Ontario Ramping Up Protection for Long-Term Care ResidentsPublished on April 16, 2020
Robust action plan and new emergency order to protect the most vulnerable in long-term care homes
In order to better protect the most vulnerable and stop the spread of COVID-19 in long-term care homes, the Ontario government has developed a robust action plan with key measures to be implemented within hours. In addition, the province has issued a new emergency order restricting long-term care staff from working in more than one long-term care home, retirement home or health care setting. These measures are being taken on the advice of Ontario's Chief Medical Officer of Health.
The COVID-19 Action Plan: Long-Term Care Homes was announced today by Premier Doug Ford, Christine Elliott, Deputy Premier and Minister of Health, and Dr.
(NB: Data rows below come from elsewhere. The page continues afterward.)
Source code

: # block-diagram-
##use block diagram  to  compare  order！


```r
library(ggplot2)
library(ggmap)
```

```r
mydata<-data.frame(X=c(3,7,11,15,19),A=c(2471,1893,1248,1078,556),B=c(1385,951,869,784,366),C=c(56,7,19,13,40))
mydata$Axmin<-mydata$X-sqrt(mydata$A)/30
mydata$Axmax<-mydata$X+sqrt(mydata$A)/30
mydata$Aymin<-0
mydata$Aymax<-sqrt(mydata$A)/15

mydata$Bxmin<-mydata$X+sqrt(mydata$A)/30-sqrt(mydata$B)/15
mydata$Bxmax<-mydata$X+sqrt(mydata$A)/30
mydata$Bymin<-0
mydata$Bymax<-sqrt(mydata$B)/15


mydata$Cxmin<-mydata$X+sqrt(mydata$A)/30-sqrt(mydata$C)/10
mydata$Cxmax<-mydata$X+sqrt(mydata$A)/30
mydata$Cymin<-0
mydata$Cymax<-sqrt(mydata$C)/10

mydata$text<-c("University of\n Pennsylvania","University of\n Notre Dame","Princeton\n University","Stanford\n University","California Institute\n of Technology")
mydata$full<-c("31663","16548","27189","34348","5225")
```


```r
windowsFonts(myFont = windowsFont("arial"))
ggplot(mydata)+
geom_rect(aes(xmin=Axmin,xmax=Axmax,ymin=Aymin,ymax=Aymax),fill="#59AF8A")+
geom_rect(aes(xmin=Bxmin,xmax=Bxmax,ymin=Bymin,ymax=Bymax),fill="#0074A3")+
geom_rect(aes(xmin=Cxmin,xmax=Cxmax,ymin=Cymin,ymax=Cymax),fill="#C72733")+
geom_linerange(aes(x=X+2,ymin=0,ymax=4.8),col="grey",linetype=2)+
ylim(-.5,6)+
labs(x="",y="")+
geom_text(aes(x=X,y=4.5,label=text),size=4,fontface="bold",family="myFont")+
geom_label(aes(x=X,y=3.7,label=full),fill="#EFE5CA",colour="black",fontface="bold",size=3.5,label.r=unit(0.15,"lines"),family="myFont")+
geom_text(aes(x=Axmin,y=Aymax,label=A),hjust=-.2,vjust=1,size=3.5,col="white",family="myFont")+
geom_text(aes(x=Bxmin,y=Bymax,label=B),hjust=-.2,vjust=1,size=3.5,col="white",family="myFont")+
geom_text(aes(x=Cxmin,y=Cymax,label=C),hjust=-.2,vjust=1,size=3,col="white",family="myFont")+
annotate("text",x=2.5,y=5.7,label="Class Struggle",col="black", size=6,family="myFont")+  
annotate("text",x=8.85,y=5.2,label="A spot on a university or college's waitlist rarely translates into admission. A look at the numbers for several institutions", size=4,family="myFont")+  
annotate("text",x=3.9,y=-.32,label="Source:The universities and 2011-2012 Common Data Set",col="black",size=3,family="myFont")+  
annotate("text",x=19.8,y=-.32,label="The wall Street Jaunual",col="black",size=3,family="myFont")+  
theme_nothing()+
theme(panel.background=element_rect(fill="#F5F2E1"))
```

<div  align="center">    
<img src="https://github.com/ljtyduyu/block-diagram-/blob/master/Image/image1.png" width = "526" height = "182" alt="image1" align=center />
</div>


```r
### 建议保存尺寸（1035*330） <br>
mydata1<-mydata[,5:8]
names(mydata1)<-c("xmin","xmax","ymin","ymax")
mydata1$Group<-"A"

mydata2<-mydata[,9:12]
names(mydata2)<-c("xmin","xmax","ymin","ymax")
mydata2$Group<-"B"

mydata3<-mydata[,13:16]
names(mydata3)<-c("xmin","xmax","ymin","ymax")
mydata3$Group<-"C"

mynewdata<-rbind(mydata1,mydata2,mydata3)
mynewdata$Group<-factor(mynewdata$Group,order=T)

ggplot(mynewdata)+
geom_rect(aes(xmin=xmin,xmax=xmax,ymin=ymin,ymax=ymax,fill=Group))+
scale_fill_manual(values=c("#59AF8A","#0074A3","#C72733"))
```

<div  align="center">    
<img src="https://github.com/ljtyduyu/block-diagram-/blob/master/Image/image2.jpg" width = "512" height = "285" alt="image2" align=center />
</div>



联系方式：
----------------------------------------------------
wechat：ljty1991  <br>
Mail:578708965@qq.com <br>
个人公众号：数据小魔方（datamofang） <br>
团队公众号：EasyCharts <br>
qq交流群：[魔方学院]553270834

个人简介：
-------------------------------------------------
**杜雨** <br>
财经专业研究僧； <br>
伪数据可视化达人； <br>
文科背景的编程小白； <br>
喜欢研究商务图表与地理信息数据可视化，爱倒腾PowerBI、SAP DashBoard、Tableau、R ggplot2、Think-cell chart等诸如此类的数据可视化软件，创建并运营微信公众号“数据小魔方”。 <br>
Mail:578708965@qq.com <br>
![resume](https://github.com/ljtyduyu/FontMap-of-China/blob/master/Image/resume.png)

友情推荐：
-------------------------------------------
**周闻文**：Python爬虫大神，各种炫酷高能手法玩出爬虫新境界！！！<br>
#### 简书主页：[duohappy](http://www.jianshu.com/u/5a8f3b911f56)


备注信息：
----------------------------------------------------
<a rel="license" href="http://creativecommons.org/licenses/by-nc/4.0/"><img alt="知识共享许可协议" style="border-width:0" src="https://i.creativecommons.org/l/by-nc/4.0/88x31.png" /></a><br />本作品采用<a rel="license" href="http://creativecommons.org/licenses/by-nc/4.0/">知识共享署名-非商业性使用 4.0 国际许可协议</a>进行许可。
Merrilee Fullerton, Minister of Long-Term Care.
"We will do everything we can to protect our seniors and most vulnerable citizens because we all know they are most at risk during this pandemic," said Premier Ford. "Our three-point action plan builds on the measures we have already taken to fortify that iron ring of protection we have placed around our long-term care residents and those who care for them."
The COVID-19 Action Plan: Long-Term Care Homes adds critical new measures to prevent further outbreaks and deaths from COVID-19 in long-term care homes, including:
Aggressive Testing, Screening, and Surveillance: enhancing testing for symptomatic residents and staff and those who have been in contact with persons confirmed to have COVID-19; expanding screening to include more asymptomatic contacts of confirmed cases; and leveraging surveillance tools to enable care providers to move proactively against the disease.
Managing Outbreaks and Spread of the Disease: supporting long-term care homes with public health and infection control expertise to contain and prevent outbreaks; providing additional training and support for current staff working in outbreak conditions.
Growing our Heroic Long-Term Care Workforce: redeploying staff from hospitals and home and community care to support the long-term care home workforce and respond to outbreaks, alongside intensive on-going recruitment initiatives.
Additional measures under development will help to ensure prepa redness and respond to the situation as it evolves, including improving isolation capacity at long-term care homes.
Within less than 48 hours, the government will immediately act to deliver:
enhanced testing and surveillance for symptomatic residents and staff and those in contact with persons confirmed to have COVID-19;
testing of asymptomatic residents and staff in select homes across the province to better understand how COVID-19 is spreading;
risk and capacity assessments for all homes;
working with Ontario Health, the Ontario Hospital Association, and public health units to assemble infection control and preventions teams and additional supports;
enhanced guidance on personal protective equipment and continued priority distribution to homes;
enhanced training and education to support staff working in outbreak situations; and
redeploying hospital and home care resources into homes.
"We must continue to act to stop the spread of this virus in our long-term care homes," said Dr. Merrilee Fullerton, Minister of Long-Term Care. "Nothing is more important than protecting the health and well-being of our l oved ones in long-term care, or the front-line heroes who care for them."
"This new action plan significantly enhances existing efforts to stop the spread of COVID-19 and protect our most vulnerable, including long-term care home residents and the staff who care for them," said Christine Elliott, Deputy Premier and Minister of Health. "Having significantly expanded the scope and scale of testing and made considerable progress in securing personal protective equipment, Ontario has never been better positioned to deliver on our commitment to support long-term care homes in our shared battle against this virus."
The government has also issued an emergency order directing long-term care employers to ensure their employees, including registered nurses, registered practical nurses, personal support workers, kitchen and cleaning staff only work in one long-term care home. This means that employees cannot work in multiple locations such as a retirement home or other health care setting.
As a result of this order, long-term care workers who must temporarily give up a job in another care setting are protected from losing their job as they are entitled to an unpaid leave of absence. To help long-term care workers make up these lost wages, the government encourages long-term care employers to offer full-time hours to their part-time employees during the COVID-19 outbreak.
To help employers cover this expense, the government is taking action to ensure long-term care homes have the flexibility and funds to rapidly hire nurses and other front-line staff they need, when they need them. These emergency funds are available to help long-term care homes cover the incremental costs of increasing hours for part-time staff to help those staff limit their work locations.
All long-term care staff continue to be subject to rigorous screening procedures and must follow personal protective equipment guidelines, including wearing surgical masks, gowns, gloves and eye protection while in homes.